◆ Work to be completed
Filter the listing below for "Entrada" and report every line that has it.

◆ Exercise data
▬▬▬

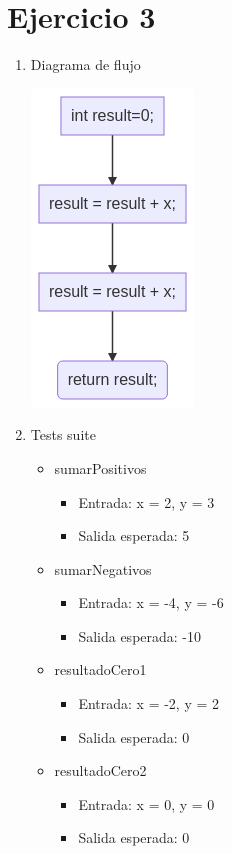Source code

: \documentclass{article}
\begin{document}
\section*{Ejercicio 3}

\begin{enumerate}
    \item Diagrama de flujo

    \quad\includegraphics[scale=0.65]{recursos/suma.png}

    \item Tests suite
    
    \begin{itemize}
        \item sumarPositivos
            \begin{itemize}
                \item Entrada: x = 2, y = 3
                \item Salida esperada: 5
            \end{itemize}
        \item sumarNegativos
            \begin{itemize}
                \item Entrada: x = -4, y = -6
                \item Salida esperada: -10
            \end{itemize}
        \item resultadoCero1
            \begin{itemize}
                \item Entrada: x = -2, y = 2
                \item Salida esperada: 0
            \end{itemize}
        \item resultadoCero2
            \begin{itemize}
                \item Entrada: x = 0, y = 0
                \item Salida esperada: 0
            \end{itemize}
    \end{itemize}
\end{enumerate}
\end{document}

▬▬▬

◆ Answer to this exercise
                \item Entrada: x = 2, y = 3
                \item Entrada: x = -4, y = -6
                \item Entrada: x = -2, y = 2
                \item Entrada: x = 0, y = 0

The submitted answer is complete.